Quantum Optimization in Loc(Q)ation Science: QUBO Formulations, Benchmark Problems, and a Computational Study

TL;DR

This paper develops QUBO formulations for key location science problems, providing benchmarks for quantum algorithms, and conducts a computational study comparing quantum and classical methods with new warm-start strategies.

Contribution

It introduces novel QUBO models for location problems, derives a penalty bound, and performs a comprehensive computational comparison of quantum and classical algorithms.

Findings

QUBO formulations for location problems are effective benchmarks.

Quantum algorithms like QAOA show promising results on these benchmarks.

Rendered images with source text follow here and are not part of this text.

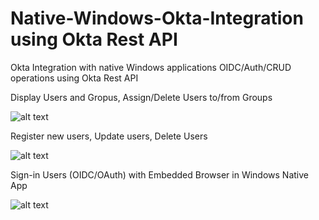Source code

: # Native-Windows-Okta-Integration using Okta Rest API
Okta Integration with native Windows applications OIDC/Auth/CRUD operations using Okta Rest API

Display Users and Gropus, Assign/Delete Users to/from Groups

![alt text](https://user-images.githubusercontent.com/27521456/31220156-66aa7098-a9b7-11e7-9324-c6ea6bb82767.png)

Register new users, Update users, Delete Users

![alt text](https://user-images.githubusercontent.com/27521456/31220455-693023d4-a9b8-11e7-8a81-8c4ea5008393.png)

Sign-in Users (OIDC/OAuth) with Embedded Browser in Windows Native App 

![alt text](https://user-images.githubusercontent.com/27521456/31220589-c91b52fa-a9b8-11e7-924d-a5074fb5f2f6.png)
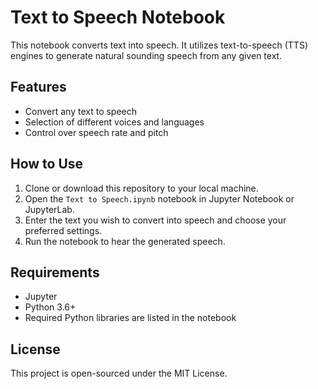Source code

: # Text to Speech Notebook

This notebook converts text into speech. It utilizes text-to-speech (TTS) engines to generate natural sounding speech from any given text.

## Features

- Convert any text to speech
- Selection of different voices and languages
- Control over speech rate and pitch

## How to Use

1. Clone or download this repository to your local machine.
2. Open the `Text to Speech.ipynb` notebook in Jupyter Notebook or JupyterLab.
3. Enter the text you wish to convert into speech and choose your preferred settings.
4. Run the notebook to hear the generated speech.

## Requirements

- Jupyter
- Python 3.6+
- Required Python libraries are listed in the notebook

## License

This project is open-sourced under the MIT License.
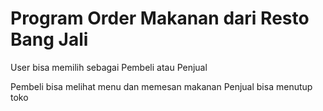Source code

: # Program Order Makanan dari Resto Bang Jali
User bisa memilih sebagai Pembeli atau Penjual

Pembeli bisa melihat menu dan memesan makanan
Penjual bisa menutup toko
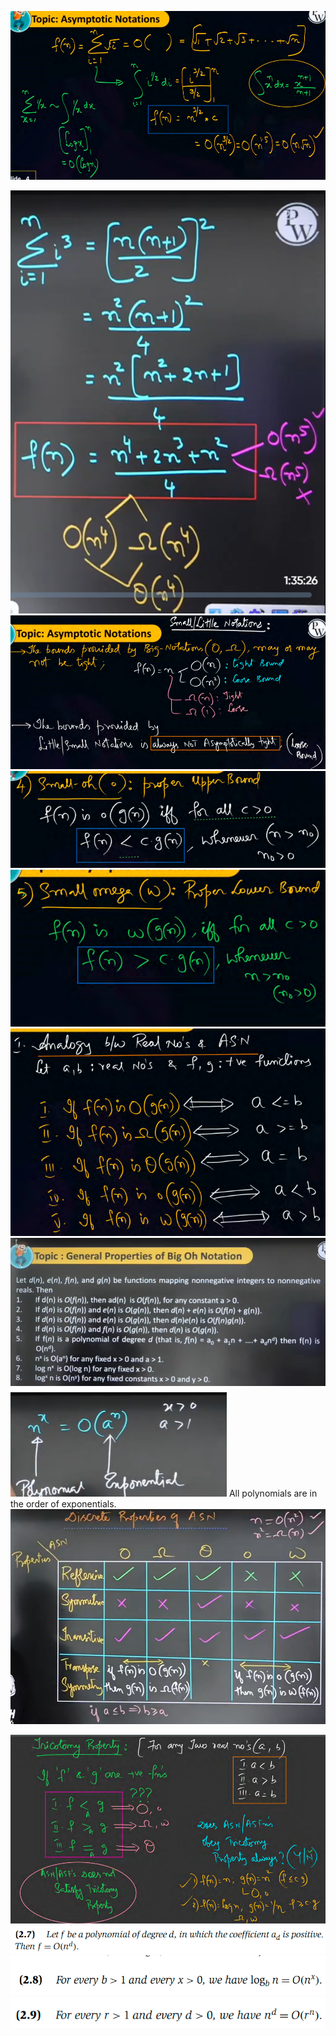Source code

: ![](_resources/Pasted%20image%2020231116171302.png)

![](_resources/Pasted%20image%2020231116172024.png)
![](_resources/Pasted%20image%2020231116173913.png)
![](_resources/Pasted%20image%2020231116174130.png)
![](_resources/Pasted%20image%2020231116174501.png)
![](_resources/Pasted%20image%2020231116175953.png)
![](_resources/Pasted%20image%2020231116180501.png)
![](_resources/Pasted%20image%2020231116181403.png)
All polynomials are in the order of exponentials.
![](_resources/Pasted%20image%2020231116184229.png)

![](_resources/Pasted%20image%2020231116185453.png)
![](_resources/Pasted%20image%2020231116211129.png)
![](_resources/Pasted%20image%2020231116211156.png)
![](_resources/Pasted%20image%2020231116211212.png)


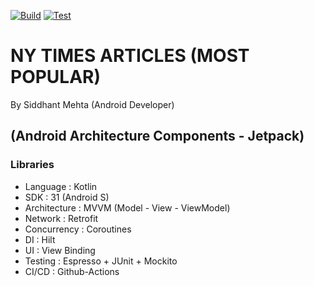 [![Build](https://github.com/Siddhant23/NY-Times-Popular-Articles/actions/workflows/Build.yml/badge.svg?branch=master)](https://github.com/Siddhant23/NY-Times-Popular-Articles/actions/workflows/Build.yml)
[![Test](https://github.com/Siddhant23/NY-Times-Popular-Articles/actions/workflows/Test.yml/badge.svg?branch=master)](https://github.com/Siddhant23/NY-Times-Popular-Articles/actions/workflows/Test.yml)

# NY TIMES ARTICLES (MOST POPULAR)

By Siddhant Mehta (Android Developer)
 
## (Android Architecture Components - Jetpack)

### Libraries

- Language      :   Kotlin
- SDK           :   31 (Android S)
- Architecture  :   MVVM (Model - View - ViewModel)
- Network       :   Retrofit
- Concurrency   :   Coroutines
- DI            :   Hilt
- UI            :   View Binding
- Testing       :   Espresso + JUnit + Mockito
- CI/CD         :   Github-Actions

Warm-start strategies improve quantum algorithm performance.

Abstract

Recent advances in quantum computing and the increasing availability of quantum hardware have substantially enhanced the practical relevance of quantum approaches to discrete optimization. Among these, the Quadratic Unconstrained Binary Optimization (QUBO) formulation provides a unifying modeling framework for a broad class of $\mathbf{NP}$-hard problems and is naturally suited to quantum computing and quantum-inspired algorithms. Location science, network design, and logistics represent core application domains of discrete optimization, combining high practical impact with substantial computational challenges. In this work, we develop QUBO formulations for several fundamental problems in these domains, including a nonlinear integer formulation of the Discrete Ordered Median Problem (DOMP). Beyond their modeling relevance, these QUBO formulations serve as representative benchmark problems for assessing quantum algorithms and quantum hardware. We further derive a tight bound for the penalty parameter ensuring equivalence between the QUBO formulation and its underlying integer program. Finally, we conduct a comprehensive computational study using QAOA, WS-QAOA, and classical heuristics for QUBO instances of the $p$-Median Problem and the Fixed-Charge Facility Location Problem (FCFLP), and introduce two effective warm-start strategies for WS-QAOA based on its linear programming relaxation.